When Weir addressed the Assembly he was even challenged by SF’s Michelle Gildernew on composite classrooms. She said: “My children are in composite classes. They are in an excellent school. I prefer them to get a quality education in a composite class than maybe a lesser education in a class where they are taught by a teacher for the year group.”
This is hardly surprising. Fermanagh is the quintessential rural constituency and you can expect school closures and mergers to be fought tooth and nail. It also happens to be not only the most marginal constituency in Northern Ireland, and also the home base of his party leader Arlene Foster who will need to balance constituency interests against broader policies.
Is the answer in Alaska?
To many rural communities closing the local primary school is part of a process of devastation which will further weaken local economies and accelerate migration to urban areas.
Yet size and finance will not be the only factors considered. There will also be a process called “rural proofing” applied. Yet when the Assembly’s research team looked into this matter in 2013 it discovered that only two officials in the Department and none in any of the Education and Library Boards or other education bodies such as the CCMS had been through the relevant training.

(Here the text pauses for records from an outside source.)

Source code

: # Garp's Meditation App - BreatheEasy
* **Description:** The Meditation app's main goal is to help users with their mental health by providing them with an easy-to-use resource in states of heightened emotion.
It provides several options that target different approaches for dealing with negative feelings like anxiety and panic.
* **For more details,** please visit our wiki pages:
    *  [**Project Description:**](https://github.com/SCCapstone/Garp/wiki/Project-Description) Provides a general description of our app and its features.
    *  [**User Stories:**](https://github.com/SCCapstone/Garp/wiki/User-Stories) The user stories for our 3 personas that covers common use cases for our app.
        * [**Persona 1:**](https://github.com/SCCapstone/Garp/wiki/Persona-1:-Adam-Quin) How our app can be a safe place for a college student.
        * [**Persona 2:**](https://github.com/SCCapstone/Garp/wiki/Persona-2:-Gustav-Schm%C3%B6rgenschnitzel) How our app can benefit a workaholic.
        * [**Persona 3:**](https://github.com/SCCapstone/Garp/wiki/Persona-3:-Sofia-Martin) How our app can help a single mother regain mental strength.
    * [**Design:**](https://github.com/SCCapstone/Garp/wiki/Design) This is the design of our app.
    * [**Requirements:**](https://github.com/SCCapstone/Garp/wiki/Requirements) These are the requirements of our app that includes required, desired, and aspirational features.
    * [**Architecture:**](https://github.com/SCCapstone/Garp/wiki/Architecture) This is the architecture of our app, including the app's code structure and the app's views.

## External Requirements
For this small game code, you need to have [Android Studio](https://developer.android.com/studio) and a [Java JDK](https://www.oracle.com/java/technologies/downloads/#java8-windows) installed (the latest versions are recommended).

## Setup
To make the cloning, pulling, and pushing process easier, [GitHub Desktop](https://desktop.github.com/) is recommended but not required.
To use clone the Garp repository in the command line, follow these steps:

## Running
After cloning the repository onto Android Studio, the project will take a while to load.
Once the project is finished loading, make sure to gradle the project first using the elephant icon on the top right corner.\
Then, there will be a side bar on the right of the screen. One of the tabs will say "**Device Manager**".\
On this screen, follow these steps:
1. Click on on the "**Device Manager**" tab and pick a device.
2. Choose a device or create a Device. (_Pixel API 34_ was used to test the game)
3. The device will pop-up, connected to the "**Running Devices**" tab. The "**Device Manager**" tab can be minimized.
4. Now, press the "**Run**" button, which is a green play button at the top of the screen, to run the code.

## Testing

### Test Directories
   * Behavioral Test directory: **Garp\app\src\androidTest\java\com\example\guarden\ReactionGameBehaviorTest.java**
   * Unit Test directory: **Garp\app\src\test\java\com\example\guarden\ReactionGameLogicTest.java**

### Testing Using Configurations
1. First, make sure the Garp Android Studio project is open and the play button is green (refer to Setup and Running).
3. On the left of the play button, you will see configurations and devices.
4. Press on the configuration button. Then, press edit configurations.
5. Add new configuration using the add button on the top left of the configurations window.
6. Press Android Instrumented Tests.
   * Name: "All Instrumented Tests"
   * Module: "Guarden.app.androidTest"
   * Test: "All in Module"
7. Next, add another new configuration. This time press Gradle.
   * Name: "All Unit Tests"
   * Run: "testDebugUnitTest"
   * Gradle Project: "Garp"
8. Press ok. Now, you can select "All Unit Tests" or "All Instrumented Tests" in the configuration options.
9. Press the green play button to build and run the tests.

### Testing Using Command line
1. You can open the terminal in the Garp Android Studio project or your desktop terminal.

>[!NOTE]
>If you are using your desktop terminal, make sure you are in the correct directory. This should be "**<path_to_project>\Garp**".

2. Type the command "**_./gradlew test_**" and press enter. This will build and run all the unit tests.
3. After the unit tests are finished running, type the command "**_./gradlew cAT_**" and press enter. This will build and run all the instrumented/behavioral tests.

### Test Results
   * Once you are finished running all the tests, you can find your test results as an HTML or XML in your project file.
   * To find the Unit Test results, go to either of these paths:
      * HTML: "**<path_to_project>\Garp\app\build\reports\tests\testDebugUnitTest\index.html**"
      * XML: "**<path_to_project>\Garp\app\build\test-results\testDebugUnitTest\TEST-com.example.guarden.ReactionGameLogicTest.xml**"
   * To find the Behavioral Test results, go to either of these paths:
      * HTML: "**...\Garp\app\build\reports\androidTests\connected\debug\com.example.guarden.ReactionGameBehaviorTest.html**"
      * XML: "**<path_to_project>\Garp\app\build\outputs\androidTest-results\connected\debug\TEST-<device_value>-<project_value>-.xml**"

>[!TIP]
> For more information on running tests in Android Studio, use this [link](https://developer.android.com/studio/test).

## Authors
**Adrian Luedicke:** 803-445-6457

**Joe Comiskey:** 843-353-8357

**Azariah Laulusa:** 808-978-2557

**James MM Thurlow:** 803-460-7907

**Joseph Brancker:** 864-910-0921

You would like to think the situation has improved by now, but if not, it is hard to imagine any rural MLAs being impressed by that state of affairs.
Elsewhere other governments take very different approaches. Over the border school mergers and closures are proceeding apace, with TDs in the Republic of Ireland even voting down measures to protect schools serving island communities.
The Welsh make no special provision for rural schools, with the government there saying it has saved money and that standards were not lower in larger merged schools.
In England, perhaps because of the great strength of the ruling Conservatives in rural seats have introduced legislative hurdles to prevent local authorities from the wholescale closure of rural schools.
If resistance to closure proves too fierce for Mr Weir to handle, expect some fact-finding missions to such places as Alaska (which uses video lessons), Canada (web classes, which have not proven successful); the Greek Islands (webcasts to fill “spare time” for the older children in composite classes), and Spain (which has adopted something called a “virtual” rural school to help isolated teachers to share ideas.)
International precedence suggests that technology does not provide a way out from difficult decisions, at least not yet.
Mr Weir is the DUP’s preeminent policy wonk and widely respected for his intellect. It will be interesting to see how Bangor Grammar School and the Queen’s University Belfast has prepared him for the inevitable onslaught that will assail him from all sides and within his own party when the country people get their say.